[Plain-text document sources]
□ □ □
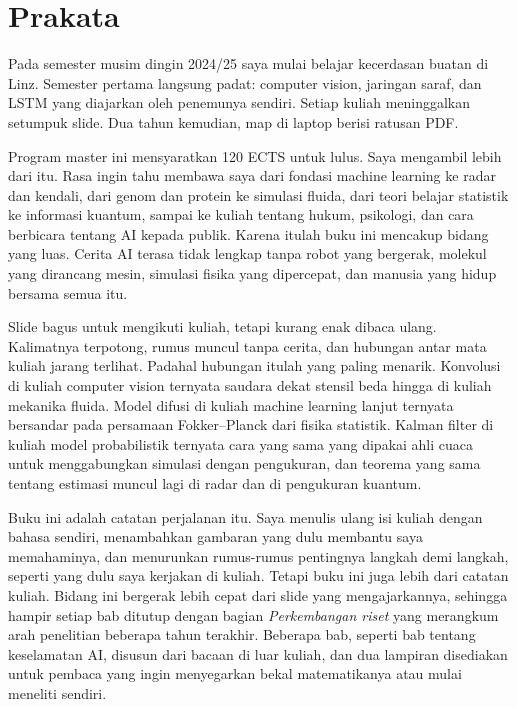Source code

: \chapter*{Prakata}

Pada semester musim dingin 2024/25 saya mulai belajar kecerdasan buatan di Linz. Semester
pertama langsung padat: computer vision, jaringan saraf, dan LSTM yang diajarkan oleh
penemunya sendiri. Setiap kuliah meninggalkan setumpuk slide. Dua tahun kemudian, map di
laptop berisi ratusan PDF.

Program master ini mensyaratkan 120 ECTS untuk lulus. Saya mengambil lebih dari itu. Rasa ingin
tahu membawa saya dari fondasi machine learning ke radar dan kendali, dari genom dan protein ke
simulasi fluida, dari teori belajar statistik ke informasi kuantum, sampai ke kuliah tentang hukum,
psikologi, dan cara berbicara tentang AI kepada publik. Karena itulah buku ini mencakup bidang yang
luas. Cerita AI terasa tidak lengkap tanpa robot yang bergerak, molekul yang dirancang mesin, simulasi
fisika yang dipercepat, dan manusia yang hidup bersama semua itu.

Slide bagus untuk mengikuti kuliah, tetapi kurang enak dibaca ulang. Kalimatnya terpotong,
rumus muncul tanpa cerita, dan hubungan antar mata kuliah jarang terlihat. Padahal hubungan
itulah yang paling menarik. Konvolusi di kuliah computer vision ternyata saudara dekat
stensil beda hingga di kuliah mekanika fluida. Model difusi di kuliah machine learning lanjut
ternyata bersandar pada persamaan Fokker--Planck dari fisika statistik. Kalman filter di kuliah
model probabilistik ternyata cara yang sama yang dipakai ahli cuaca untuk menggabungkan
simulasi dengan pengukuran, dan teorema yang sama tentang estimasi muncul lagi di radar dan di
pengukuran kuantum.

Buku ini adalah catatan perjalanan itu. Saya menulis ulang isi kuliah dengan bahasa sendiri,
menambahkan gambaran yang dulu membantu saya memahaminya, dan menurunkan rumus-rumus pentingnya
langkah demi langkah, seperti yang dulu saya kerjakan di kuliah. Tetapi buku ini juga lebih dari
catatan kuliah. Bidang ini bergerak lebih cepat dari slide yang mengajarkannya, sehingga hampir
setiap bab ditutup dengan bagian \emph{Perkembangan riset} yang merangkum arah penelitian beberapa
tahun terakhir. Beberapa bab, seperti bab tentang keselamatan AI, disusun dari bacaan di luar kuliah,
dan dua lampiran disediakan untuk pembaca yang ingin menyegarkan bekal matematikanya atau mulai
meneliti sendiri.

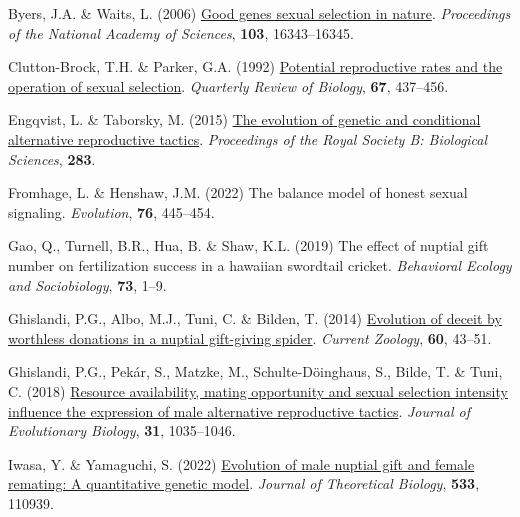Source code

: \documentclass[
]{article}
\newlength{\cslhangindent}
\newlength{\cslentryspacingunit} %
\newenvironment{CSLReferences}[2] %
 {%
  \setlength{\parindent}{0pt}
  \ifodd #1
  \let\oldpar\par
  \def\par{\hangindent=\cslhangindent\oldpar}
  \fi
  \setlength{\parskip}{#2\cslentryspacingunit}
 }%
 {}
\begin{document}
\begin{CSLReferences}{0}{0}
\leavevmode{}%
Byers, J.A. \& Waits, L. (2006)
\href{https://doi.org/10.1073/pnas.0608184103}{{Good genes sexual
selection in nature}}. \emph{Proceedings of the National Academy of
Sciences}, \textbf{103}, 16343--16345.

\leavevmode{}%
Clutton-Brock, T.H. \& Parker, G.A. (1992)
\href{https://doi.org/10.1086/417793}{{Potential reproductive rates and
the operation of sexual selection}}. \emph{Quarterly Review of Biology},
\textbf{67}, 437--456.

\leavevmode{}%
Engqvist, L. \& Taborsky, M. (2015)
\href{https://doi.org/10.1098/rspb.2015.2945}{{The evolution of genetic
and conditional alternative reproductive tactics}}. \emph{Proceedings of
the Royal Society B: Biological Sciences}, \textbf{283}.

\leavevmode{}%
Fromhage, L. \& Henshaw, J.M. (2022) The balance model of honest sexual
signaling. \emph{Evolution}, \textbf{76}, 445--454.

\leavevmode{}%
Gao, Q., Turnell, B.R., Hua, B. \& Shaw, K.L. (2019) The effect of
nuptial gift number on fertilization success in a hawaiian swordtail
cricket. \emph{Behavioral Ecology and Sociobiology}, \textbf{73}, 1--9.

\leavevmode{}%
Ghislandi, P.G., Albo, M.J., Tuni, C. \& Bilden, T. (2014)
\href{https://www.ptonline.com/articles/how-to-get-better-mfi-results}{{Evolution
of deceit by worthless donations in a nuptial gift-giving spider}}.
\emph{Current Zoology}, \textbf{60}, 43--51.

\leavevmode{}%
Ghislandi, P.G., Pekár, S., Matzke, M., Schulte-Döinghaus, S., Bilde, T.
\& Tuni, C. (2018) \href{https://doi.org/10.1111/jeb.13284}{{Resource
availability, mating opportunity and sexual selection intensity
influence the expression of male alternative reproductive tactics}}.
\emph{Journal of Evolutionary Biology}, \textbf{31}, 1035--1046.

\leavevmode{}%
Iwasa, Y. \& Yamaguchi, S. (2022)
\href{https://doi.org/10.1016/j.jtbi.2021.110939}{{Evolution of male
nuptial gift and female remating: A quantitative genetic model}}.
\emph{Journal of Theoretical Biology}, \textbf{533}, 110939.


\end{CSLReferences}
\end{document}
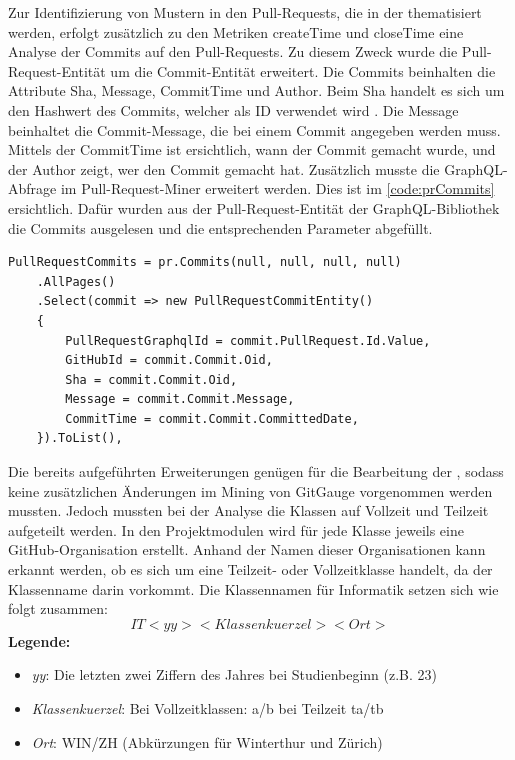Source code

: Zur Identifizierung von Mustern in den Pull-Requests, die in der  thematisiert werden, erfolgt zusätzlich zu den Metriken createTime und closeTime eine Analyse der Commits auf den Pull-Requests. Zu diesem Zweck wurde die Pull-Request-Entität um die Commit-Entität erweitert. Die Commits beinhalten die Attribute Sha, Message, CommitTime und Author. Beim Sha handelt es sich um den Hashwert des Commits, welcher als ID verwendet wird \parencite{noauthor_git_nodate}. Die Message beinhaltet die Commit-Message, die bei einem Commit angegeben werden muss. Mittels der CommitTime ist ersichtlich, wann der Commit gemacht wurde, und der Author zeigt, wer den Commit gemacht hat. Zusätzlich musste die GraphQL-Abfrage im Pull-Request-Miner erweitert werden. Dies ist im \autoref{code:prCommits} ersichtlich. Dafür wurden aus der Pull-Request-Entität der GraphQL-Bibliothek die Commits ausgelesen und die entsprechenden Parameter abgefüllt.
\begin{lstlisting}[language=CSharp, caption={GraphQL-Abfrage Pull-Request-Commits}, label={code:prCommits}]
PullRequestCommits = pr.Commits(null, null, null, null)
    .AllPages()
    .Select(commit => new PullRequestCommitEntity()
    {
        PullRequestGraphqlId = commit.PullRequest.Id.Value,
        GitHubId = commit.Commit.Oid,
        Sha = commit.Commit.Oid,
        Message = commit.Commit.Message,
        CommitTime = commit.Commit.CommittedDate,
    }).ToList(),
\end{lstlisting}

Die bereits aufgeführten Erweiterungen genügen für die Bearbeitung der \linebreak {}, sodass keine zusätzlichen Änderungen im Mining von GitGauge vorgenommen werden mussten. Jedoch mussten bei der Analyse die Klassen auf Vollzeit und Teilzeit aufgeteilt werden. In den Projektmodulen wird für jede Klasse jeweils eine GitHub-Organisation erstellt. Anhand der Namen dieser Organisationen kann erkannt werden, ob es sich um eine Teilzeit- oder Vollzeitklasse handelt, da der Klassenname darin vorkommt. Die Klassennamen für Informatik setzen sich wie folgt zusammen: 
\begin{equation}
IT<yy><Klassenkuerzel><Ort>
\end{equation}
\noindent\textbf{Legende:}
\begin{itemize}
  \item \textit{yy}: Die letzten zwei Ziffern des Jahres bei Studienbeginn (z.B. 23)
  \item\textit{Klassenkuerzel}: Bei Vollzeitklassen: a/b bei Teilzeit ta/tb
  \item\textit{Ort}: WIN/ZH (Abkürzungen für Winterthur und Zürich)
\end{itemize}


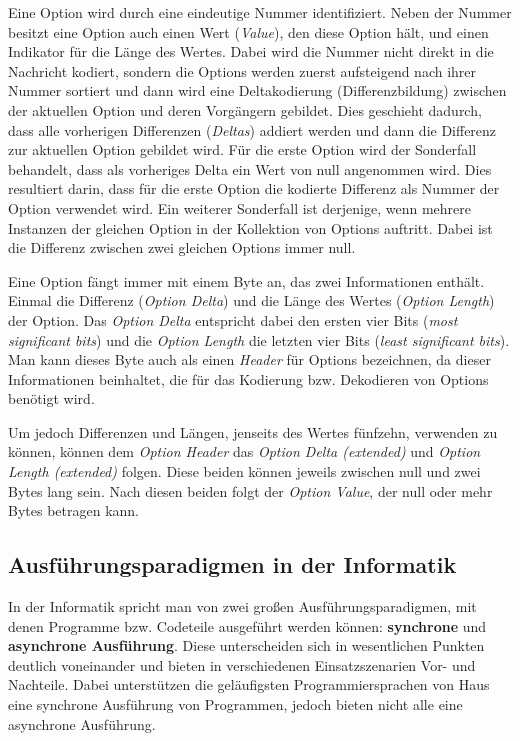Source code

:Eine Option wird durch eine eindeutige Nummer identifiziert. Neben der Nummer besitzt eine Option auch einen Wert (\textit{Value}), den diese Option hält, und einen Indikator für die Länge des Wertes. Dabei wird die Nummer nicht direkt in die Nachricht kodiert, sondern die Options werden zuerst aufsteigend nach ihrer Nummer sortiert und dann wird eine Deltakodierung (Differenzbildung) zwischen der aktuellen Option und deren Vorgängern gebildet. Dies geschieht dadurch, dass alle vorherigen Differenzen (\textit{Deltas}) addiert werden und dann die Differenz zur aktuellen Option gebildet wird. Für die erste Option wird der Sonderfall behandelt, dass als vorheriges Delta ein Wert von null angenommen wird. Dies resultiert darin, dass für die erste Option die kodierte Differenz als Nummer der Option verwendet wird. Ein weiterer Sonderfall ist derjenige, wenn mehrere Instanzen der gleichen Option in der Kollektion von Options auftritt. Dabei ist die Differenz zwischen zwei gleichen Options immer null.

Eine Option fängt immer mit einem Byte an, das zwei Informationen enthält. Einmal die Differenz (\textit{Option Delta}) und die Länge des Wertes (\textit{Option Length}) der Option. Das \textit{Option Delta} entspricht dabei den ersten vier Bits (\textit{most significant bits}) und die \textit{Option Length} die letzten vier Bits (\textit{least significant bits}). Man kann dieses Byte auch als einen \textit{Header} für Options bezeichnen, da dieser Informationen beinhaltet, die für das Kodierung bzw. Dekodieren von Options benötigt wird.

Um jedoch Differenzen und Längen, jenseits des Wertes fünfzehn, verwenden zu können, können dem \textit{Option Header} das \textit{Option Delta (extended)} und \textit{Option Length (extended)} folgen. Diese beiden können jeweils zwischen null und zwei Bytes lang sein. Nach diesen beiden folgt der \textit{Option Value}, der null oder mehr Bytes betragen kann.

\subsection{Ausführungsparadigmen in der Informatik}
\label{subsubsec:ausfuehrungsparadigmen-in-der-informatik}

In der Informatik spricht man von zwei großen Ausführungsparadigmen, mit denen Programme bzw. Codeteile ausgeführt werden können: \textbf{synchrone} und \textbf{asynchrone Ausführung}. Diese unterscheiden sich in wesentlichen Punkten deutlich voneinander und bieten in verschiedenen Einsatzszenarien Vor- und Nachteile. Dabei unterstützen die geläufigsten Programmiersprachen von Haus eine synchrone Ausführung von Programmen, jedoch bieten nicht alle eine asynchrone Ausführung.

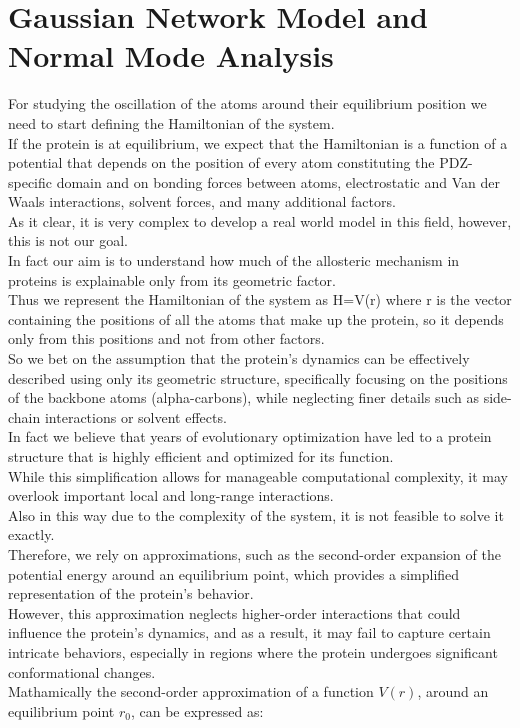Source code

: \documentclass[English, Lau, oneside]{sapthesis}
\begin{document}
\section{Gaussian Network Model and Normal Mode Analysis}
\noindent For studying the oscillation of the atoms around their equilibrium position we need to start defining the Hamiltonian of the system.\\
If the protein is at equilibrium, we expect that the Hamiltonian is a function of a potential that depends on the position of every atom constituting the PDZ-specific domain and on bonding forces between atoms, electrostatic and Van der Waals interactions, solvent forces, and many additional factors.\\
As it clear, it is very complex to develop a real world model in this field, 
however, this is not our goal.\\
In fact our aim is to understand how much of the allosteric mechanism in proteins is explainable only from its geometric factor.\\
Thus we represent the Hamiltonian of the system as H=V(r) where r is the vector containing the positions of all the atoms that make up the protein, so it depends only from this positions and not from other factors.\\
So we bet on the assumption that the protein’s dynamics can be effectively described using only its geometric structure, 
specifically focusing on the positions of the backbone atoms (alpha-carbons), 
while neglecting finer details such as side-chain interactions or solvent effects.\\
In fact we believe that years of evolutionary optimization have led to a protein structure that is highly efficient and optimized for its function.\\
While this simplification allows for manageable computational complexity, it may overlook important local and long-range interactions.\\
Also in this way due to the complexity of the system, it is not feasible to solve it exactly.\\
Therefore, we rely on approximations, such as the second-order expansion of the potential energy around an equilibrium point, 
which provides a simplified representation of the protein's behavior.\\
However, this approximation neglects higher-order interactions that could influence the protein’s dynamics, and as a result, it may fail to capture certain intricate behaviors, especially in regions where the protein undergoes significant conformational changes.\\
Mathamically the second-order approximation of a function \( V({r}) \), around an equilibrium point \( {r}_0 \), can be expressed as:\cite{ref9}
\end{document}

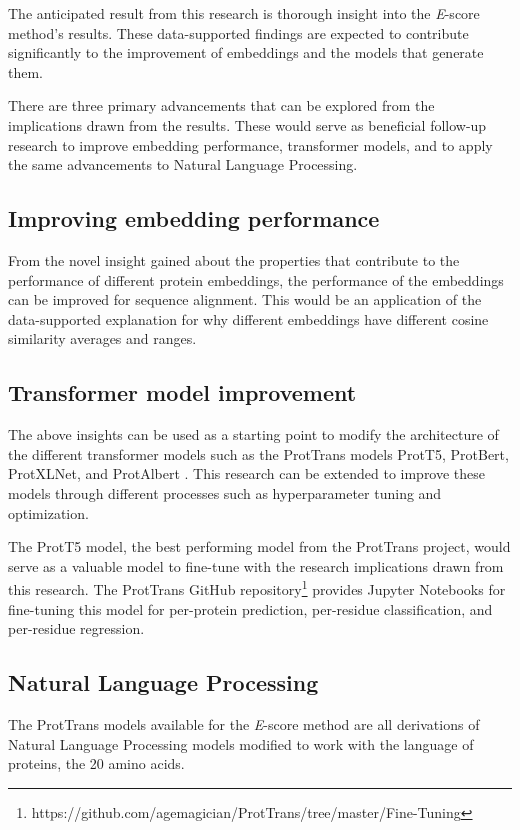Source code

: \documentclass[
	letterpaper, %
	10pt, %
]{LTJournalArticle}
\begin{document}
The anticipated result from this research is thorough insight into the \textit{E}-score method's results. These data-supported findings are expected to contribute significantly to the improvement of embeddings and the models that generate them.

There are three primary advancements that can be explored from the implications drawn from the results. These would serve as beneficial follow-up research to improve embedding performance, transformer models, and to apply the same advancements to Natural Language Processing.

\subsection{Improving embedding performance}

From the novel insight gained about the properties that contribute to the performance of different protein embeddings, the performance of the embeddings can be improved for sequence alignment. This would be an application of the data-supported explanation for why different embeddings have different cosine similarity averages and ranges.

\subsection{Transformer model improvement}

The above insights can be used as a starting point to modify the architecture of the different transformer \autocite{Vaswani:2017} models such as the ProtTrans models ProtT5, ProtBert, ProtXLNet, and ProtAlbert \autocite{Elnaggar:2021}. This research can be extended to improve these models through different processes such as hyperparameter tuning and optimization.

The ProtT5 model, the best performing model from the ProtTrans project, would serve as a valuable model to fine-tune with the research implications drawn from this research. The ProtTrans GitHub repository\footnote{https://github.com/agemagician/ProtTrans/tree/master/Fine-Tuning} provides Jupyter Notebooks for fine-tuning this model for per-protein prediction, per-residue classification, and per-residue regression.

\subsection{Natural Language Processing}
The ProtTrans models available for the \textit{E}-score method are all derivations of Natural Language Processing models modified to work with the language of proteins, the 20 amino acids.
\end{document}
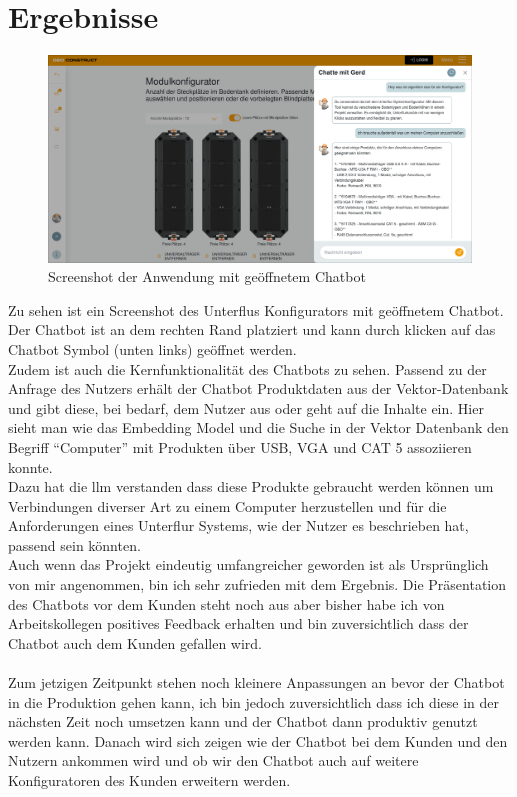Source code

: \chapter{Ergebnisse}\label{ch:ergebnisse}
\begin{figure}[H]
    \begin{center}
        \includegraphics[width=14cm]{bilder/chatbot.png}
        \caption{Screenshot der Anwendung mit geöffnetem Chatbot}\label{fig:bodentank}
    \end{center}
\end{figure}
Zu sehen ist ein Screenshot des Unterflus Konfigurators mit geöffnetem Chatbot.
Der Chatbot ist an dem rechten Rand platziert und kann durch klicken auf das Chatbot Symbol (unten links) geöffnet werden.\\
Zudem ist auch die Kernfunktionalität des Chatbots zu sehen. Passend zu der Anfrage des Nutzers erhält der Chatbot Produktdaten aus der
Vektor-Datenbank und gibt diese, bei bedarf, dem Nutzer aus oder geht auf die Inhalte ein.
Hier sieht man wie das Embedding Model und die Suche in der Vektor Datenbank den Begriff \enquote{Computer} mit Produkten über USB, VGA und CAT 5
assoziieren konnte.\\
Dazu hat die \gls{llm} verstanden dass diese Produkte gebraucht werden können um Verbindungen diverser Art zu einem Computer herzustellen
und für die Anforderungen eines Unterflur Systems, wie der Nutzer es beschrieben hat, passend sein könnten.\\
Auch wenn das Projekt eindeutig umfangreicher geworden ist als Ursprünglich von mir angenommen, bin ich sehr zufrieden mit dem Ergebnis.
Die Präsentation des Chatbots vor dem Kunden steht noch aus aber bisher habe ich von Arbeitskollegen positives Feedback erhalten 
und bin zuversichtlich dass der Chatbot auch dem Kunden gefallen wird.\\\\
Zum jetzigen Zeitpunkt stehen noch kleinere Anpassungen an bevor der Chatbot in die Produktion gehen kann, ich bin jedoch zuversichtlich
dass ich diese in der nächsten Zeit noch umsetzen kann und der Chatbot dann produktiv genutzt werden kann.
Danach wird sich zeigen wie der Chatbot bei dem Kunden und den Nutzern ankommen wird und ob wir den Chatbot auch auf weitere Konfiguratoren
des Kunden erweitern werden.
□ □ □
▸ **Required action**:
What are the lines, exactly as written above, from the line with "psikologi, dan cara" to the line with "Slide bagus untuk", both included? Output only those.

▸ **Answer section**:
psikologi, dan cara berbicara tentang AI kepada publik. Karena itulah buku ini mencakup bidang yang
luas. Cerita AI terasa tidak lengkap tanpa robot yang bergerak, molekul yang dirancang mesin, simulasi
fisika yang dipercepat, dan manusia yang hidup bersama semua itu.

Slide bagus untuk mengikuti kuliah, tetapi kurang enak dibaca ulang. Kalimatnya terpotong,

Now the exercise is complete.